WORK TO BE COMPLETED: When you set down the entries, keep every word exactly as it is but drop the pictures.

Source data
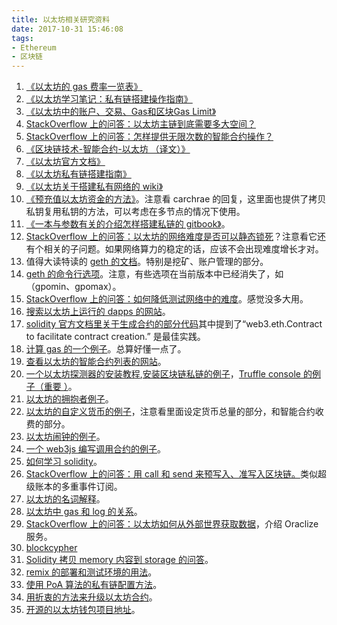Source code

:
 ```yaml
---
title: 以太坊相关研究资料
date: 2017-10-31 15:46:08
tags:
- Ethereum
- 区块链
---
```


1. [《以太坊的 gas 费率一览表》][1]
2. [《以太坊学习笔记：私有链搭建操作指南》][2]
3. [《以太坊中的账户、交易、Gas和区块Gas Limit》][3]
4. [StackOverflow 上的问答：以太坊主链到底需要多大空间？][4]
5. [StackOverflow 上的问答：怎样提供无限次数的智能合约操作？][5]
6. [《区块链技术-智能合约-以太坊 （译文）》][6]
7. [《以太坊官方文档》][7]
8. [《以太坊私有链搭建指南》][8]
9. [《以太坊关于搭建私有网络的 wiki》][9]
10. [《预充值以太坊资金的方法》][10]。注意看 carchrae 的回复，这里面也提供了拷贝私钥复用私钥的方法，可以考虑在多节点的情况下使用。
11. [《一本与参数有关的介绍怎样搭建私链的 gitbook》][11]。
12. [StackOverflow 上的问答：以太坊的网络难度是否可以静态锁死][12]？注意看它还有个相关的子问题。如果网络算力的稳定的话，应该不会出现难度增长才对。
13. 值得大读特读的 [geth 的文档][13]。特别是挖矿、账户管理的部分。
14. [geth 的命令行选项][14]。注意，有些选项在当前版本中已经消失了，如（gpomin、gpomax）。
15. [StackOverflow 上的问答：如何降低测试网络中的难度][15]。感觉没多大用。
16. [搜索以太坊上运行的 dapps 的网站][16]。
17. [solidity 官方文档里关于生成合约的部分代码][17]其中提到了“web3.eth.Contract to facilitate contract creation.” 是最佳实践。
18. [计算 gas 的一个例子][18]。总算好懂一点了。
19. [查看以太坊的智能合约列表的网站][19]。
20. [一个以太坊探测器的安装教程][20],[安装区块链私链的例子][21]，[Truffle console 的例子（重要 ）][22]。
21. [以太坊的拥抱者例子][23]。
22. [以太坊的自定义货币的例子][24]，注意看里面设定货币总量的部分，和智能合约收费的部分。
23. [以太坊闹钟的例子][25]。
24. [一个 web3js 编写调用合约的例子][26]。
25. [如何学习 solidity][27]。
26. [StackOverflow 上的问答：用 call 和 send 来预写入、准写入区块链。][28]类似超级账本的多重事件订阅。
27. [以太坊的名词解释][29]。
28. [以太坊中 gas 和 log 的关系][30]。
29. [StackOverflow 上的问答：以太坊如何从外部世界获取数据][31]，介绍 Oraclize 服务。
30. [blockcypher][32]
31. [Solidity 拷贝 memory 内容到 storage 的问答][33]。
32. [remix 的部署和测试环境的用法][34]。
33. [使用 PoA 算法的私有链配置方法][35]。
34. [用折衷的方法来升级以太坊合约][36]。
35. [开源的以太坊钱包项目地址][37]。

  [1]: https://docs.google.com/spreadsheets/d/1m89CVujrQe5LAFJ8-YAUCcNK950dUzMQPMJBxRtGCqs/edit#gid=0
  [2]: https://my.oschina.net/u/2349981/blog/865256
  [3]: http://ethfans.org/posts/479
  [4]: https://ethereum.stackexchange.com/questions/143/what-are-the-ethereum-disk-space-needs
  [5]: https://ethereum.stackexchange.com/questions/1953/how-to-remove-gas-system-from-ethereum
  [6]: http://ethfans.org/posts/block-chain-technology-smart-contracts-and-ethereum
  [7]: http://ethdocs.org/en/latest/introduction/index.html
  [8]: https://g2ex.github.io/2017/09/12/ethereum-guidance/
  [9]: https://github.com/ethereum/go-ethereum/wiki/Private-network
  [10]: https://github.com/ethereum/go-ethereum/issues/14831#issuecomment-318687147
  [11]: https://souptacular.gitbooks.io/ethereum-tutorials-and-tips-by-hudson/content/private-chain.html
  [12]: https://ethereum.stackexchange.com/questions/7154/how-to-make-ethereum-mining-difficulty-static-for-a-private-chain/7158#7158
  [13]: https://github.com/ethereum/go-ethereum/wiki/Mining
  [14]: https://github.com/ethereum/go-ethereum/wiki/Command-Line-Options
  [15]: https://ethereum.stackexchange.com/questions/2539/how-do-i-decrease-the-difficulty-on-a-private-testnet
  [16]: https://www.stateofthedapps.com/
  [17]: https://solidity.readthedocs.io/en/latest/contracts.html#creating-contracts
  [18]: https://zhuanlan.zhihu.com/p/25897435
  [19]: https://etherchain.org/account/0x1e143b2588705dfea63a17f2032ca123df995ce0#codeDisasm
  [20]: https://www.codeooze.com/blockchain/ethereum-block-explorer/
  [21]: https://www.codeooze.com/blockchain/ethereum-geth-private-blockchain/#prepare-to-deploy-a-contract-using-truffle
  [22]: https://www.codeooze.com/blockchain/ethereum-truffle-hello-world/
  [23]: https://www.ethereum.org/greeter
  [24]: https://www.ethereum.org/token
  [25]: http://8btc.com/thread-23754-1-2.html
  [26]: http://web3.tryblockchain.org/web3-js-in-action.html
  [27]: https://blockgeeks.com/guides/how-to-learn-solidity/
  [28]: https://ethereum.stackexchange.com/questions/12841/with-web3-how-would-i-get-transaction-and-function-result
  [29]: https://media.consensys.net/ethon-introducing-semantic-ethereum-15f1f0696986
  [30]: http://www.8btc.com/ethereum-events-and-logs
  [31]: https://ethereum.stackexchange.com/questions/2/how-can-an-ethereum-contract-get-data-from-a-website
  [32]: https://www.blockcypher.com/dev/ethereum/#introduction
  [33]: https://ethereum.stackexchange.com/questions/4467/initialising-structs-to-storage-variables
  [34]: https://remix.ethereum.org/#version=soljson-v0.4.18+commit.9cf6e910.js
  [35]: https://medium.com/taipei-ethereum-meetup/%E4%BD%BF%E7%94%A8-go-ethereum-1-6-clique-poa-consensus-%E5%BB%BA%E7%AB%8B-private-chain-1-4d359f28feff
  [36]: https://ethereum.stackexchange.com/questions/2404/upgradeable-smart-contracts
  [37]: https://github.com/kvhnuke/etherwallet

EXPECTED OUTPUT:
Source code

:
 ```yaml
---
title: 以太坊相关研究资料
date: 2017-10-31 15:46:08
tags:
- Ethereum
- 区块链
---
```


1. [《以太坊的 gas 费率一览表》][1]
2. [《以太坊学习笔记：私有链搭建操作指南》][2]
3. [《以太坊中的账户、交易、Gas和区块Gas Limit》][3]
4. [StackOverflow 上的问答：以太坊主链到底需要多大空间？][4]
5. [StackOverflow 上的问答：怎样提供无限次数的智能合约操作？][5]
6. [《区块链技术-智能合约-以太坊 （译文）》][6]
7. [《以太坊官方文档》][7]
8. [《以太坊私有链搭建指南》][8]
9. [《以太坊关于搭建私有网络的 wiki》][9]
10. [《预充值以太坊资金的方法》][10]。注意看 carchrae 的回复，这里面也提供了拷贝私钥复用私钥的方法，可以考虑在多节点的情况下使用。
11. [《一本与参数有关的介绍怎样搭建私链的 gitbook》][11]。
12. [StackOverflow 上的问答：以太坊的网络难度是否可以静态锁死][12]？注意看它还有个相关的子问题。如果网络算力的稳定的话，应该不会出现难度增长才对。
13. 值得大读特读的 [geth 的文档][13]。特别是挖矿、账户管理的部分。
14. [geth 的命令行选项][14]。注意，有些选项在当前版本中已经消失了，如（gpomin、gpomax）。
15. [StackOverflow 上的问答：如何降低测试网络中的难度][15]。感觉没多大用。
16. [搜索以太坊上运行的 dapps 的网站][16]。
17. [solidity 官方文档里关于生成合约的部分代码][17]其中提到了“web3.eth.Contract to facilitate contract creation.” 是最佳实践。
18. [计算 gas 的一个例子][18]。总算好懂一点了。
19. [查看以太坊的智能合约列表的网站][19]。
20. [一个以太坊探测器的安装教程][20],[安装区块链私链的例子][21]，[Truffle console 的例子（重要 ）][22]。
21. [以太坊的拥抱者例子][23]。
22. [以太坊的自定义货币的例子][24]，注意看里面设定货币总量的部分，和智能合约收费的部分。
23. [以太坊闹钟的例子][25]。
24. [一个 web3js 编写调用合约的例子][26]。
25. [如何学习 solidity][27]。
26. [StackOverflow 上的问答：用 call 和 send 来预写入、准写入区块链。][28]类似超级账本的多重事件订阅。
27. [以太坊的名词解释][29]。
28. [以太坊中 gas 和 log 的关系][30]。
29. [StackOverflow 上的问答：以太坊如何从外部世界获取数据][31]，介绍 Oraclize 服务。
30. [blockcypher][32]
31. [Solidity 拷贝 memory 内容到 storage 的问答][33]。
32. [remix 的部署和测试环境的用法][34]。
33. [使用 PoA 算法的私有链配置方法][35]。
34. [用折衷的方法来升级以太坊合约][36]。
35. [开源的以太坊钱包项目地址][37]。

  [1]: https://docs.google.com/spreadsheets/d/1m89CVujrQe5LAFJ8-YAUCcNK950dUzMQPMJBxRtGCqs/edit#gid=0
  [2]: https://my.oschina.net/u/2349981/blog/865256
  [3]: http://ethfans.org/posts/479
  [4]: https://ethereum.stackexchange.com/questions/143/what-are-the-ethereum-disk-space-needs
  [5]: https://ethereum.stackexchange.com/questions/1953/how-to-remove-gas-system-from-ethereum
  [6]: http://ethfans.org/posts/block-chain-technology-smart-contracts-and-ethereum
  [7]: http://ethdocs.org/en/latest/introduction/index.html
  [8]: https://g2ex.github.io/2017/09/12/ethereum-guidance/
  [9]: https://github.com/ethereum/go-ethereum/wiki/Private-network
  [10]: https://github.com/ethereum/go-ethereum/issues/14831#issuecomment-318687147
  [11]: https://souptacular.gitbooks.io/ethereum-tutorials-and-tips-by-hudson/content/private-chain.html
  [12]: https://ethereum.stackexchange.com/questions/7154/how-to-make-ethereum-mining-difficulty-static-for-a-private-chain/7158#7158
  [13]: https://github.com/ethereum/go-ethereum/wiki/Mining
  [14]: https://github.com/ethereum/go-ethereum/wiki/Command-Line-Options
  [15]: https://ethereum.stackexchange.com/questions/2539/how-do-i-decrease-the-difficulty-on-a-private-testnet
  [16]: https://www.stateofthedapps.com/
  [17]: https://solidity.readthedocs.io/en/latest/contracts.html#creating-contracts
  [18]: https://zhuanlan.zhihu.com/p/25897435
  [19]: https://etherchain.org/account/0x1e143b2588705dfea63a17f2032ca123df995ce0#codeDisasm
  [20]: https://www.codeooze.com/blockchain/ethereum-block-explorer/
  [21]: https://www.codeooze.com/blockchain/ethereum-geth-private-blockchain/#prepare-to-deploy-a-contract-using-truffle
  [22]: https://www.codeooze.com/blockchain/ethereum-truffle-hello-world/
  [23]: https://www.ethereum.org/greeter
  [24]: https://www.ethereum.org/token
  [25]: http://8btc.com/thread-23754-1-2.html
  [26]: http://web3.tryblockchain.org/web3-js-in-action.html
  [27]: https://blockgeeks.com/guides/how-to-learn-solidity/
  [28]: https://ethereum.stackexchange.com/questions/12841/with-web3-how-would-i-get-transaction-and-function-result
  [29]: https://media.consensys.net/ethon-introducing-semantic-ethereum-15f1f0696986
  [30]: http://www.8btc.com/ethereum-events-and-logs
  [31]: https://ethereum.stackexchange.com/questions/2/how-can-an-ethereum-contract-get-data-from-a-website
  [32]: https://www.blockcypher.com/dev/ethereum/#introduction
  [33]: https://ethereum.stackexchange.com/questions/4467/initialising-structs-to-storage-variables
  [34]: https://remix.ethereum.org/#version=soljson-v0.4.18+commit.9cf6e910.js
  [35]: https://medium.com/taipei-ethereum-meetup/%E4%BD%BF%E7%94%A8-go-ethereum-1-6-clique-poa-consensus-%E5%BB%BA%E7%AB%8B-private-chain-1-4d359f28feff
  [36]: https://ethereum.stackexchange.com/questions/2404/upgradeable-smart-contracts
  [37]: https://github.com/kvhnuke/etherwallet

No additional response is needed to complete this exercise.